1:22: The frame seems to be halfway complete now.  I need to place the spokes into the holes for the headboard.  It looks as though they will easily screw right in.

1:23: The spokes will not easily screw right in.

1:25: The spokes can be jammed in and hammered together with a mallet, however.

1:54:  Whoever invented this God forsaken allen wrench to begin with?

2:03: I can’t fit “tab AAA” into “slot ZZZ,” so I am Gorilla Gluing the pieces together. Thank the gods that be for Gorilla Glue.

2:14: This bed is surely one of the nine circles of Hell that Dante referenced.

2:56: I never want to sleep on this piece of crap bed frame.  May all of the designers of this bed frame live forever in a flea-infested home.

3:24: I am done.  I have sixteen extra pieces, but I have no idea where they belong.  I am going to ignore the extra nut and bolt, too.

3:29: I am drinking a bottle of wine and trying to get my animals to come out from under the couch.  My daughter chooses this moment to remind me that I owe her $15.

3:30: I Gorilla Glue $15 to my daughter’s shirt. The one she’s wearing.

All told, I am thrilled that I put the thing together myself; I’m always proud when I finish a complicated project.  I also keep reminding myself of just how cheap this thing was … that cheers me up a bit. That said, I can’t help but wonder two things.  How on earth will I ever get this thing apart again when I’m ready to move?

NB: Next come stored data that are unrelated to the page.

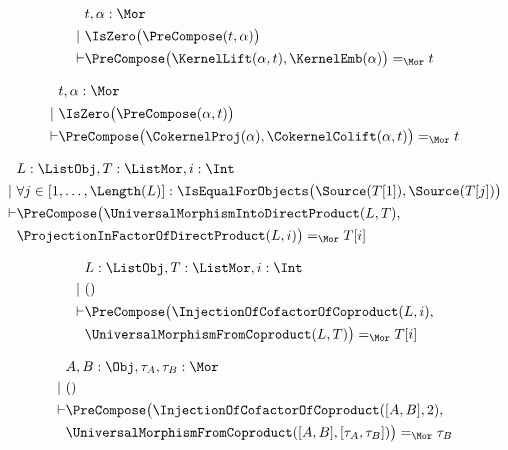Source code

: \begin{sequent}
\begin{align*}
  &t, \alpha:\Mor\\
  |~ &\IsZero\big( \PreCompose( t, \alpha ) \big)\\
  \vdash &\PreCompose\big(\KernelLift( \alpha , t ), \KernelEmb( \alpha ) \big) =_{\Mor} t
\end{align*}
\end{sequent}

\begin{sequent}
\begin{align*}
  &t, \alpha:\Mor\\
  |~  &\IsZero\big(\PreCompose(\alpha, t)\big)\\
  \vdash &\PreCompose\big(\CokernelProj( \alpha ), \CokernelColift( \alpha, t )\big) =_{\Mor} t
\end{align*}
\end{sequent}

\begin{sequent}
\begin{align*}
  &L:\ListObj, T:\ListMor, i:\Int\\
  | ~& \forall j \in [ 1, \dots, \Length( L ) ]: \IsEqualForObjects\big(\Source( T[1] ), \Source( T[j] ) \big) \\
  \vdash &\PreCompose\big(\UniversalMorphismIntoDirectProduct( L, T ), \\
  &\ProjectionInFactorOfDirectProduct( L, i ) \big) =_{\Mor} T[i]
\end{align*}
\end{sequent}

\begin{sequent}
\begin{align*}
  &L:\ListObj, T:\ListMor, i:\Int\\
  |~ &()\\
  \vdash &\PreCompose\big(\InjectionOfCofactorOfCoproduct( L, i ),\\
  &\UniversalMorphismFromCoproduct( L, T ) \big) =_{\Mor} T[i]
\end{align*}
\end{sequent}

\begin{sequent}
\begin{align*}
  &A, B:\Obj, \tau_A, \tau_B:\Mor \\
  |~ &()\\
  \vdash &\PreCompose\big(\InjectionOfCofactorOfCoproduct( [A, B], 2 ),\\
  &\UniversalMorphismFromCoproduct( [A,B], [\tau_A, \tau_B] ) \big) =_{\Mor} \tau_B 
\end{align*}
\end{sequent}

And how do I unglue my fingers from the dog?

Lessons Learned

It was a typical day at Sam’s Club and there I was with my army-sized supply of toilet paper and a five-quart jug of peanut butter, waiting in line.  I was standing behind a group of elderly ladies and trying not to be nosy, but since two of the three were wearing hearing aids that appeared to be off, it was hard not to listen.

The first thing that hit me is that when you get older, your give-a-damns just disappear.  Nothing is off-limits.  I. Cannot. Wait.  I love these women. I want to be these women. I thought I had a snarky attitude, but I could learn a thing or two from these lovely seniors. They are my heroes.

Emily:  Yeah, I am so happy I found the value pack of these Depends. The Grateful Dead tribute band tickets go on sale next week and I want to be ready to stand in line.

Margaret:  Did you see the gallon sized Preparation H?  I didn’t see the gallon size of the Preparation H.

Joan:  What?

The next thing I realized is that these ladies, easily in their 90’s, get lucky way more often than I do.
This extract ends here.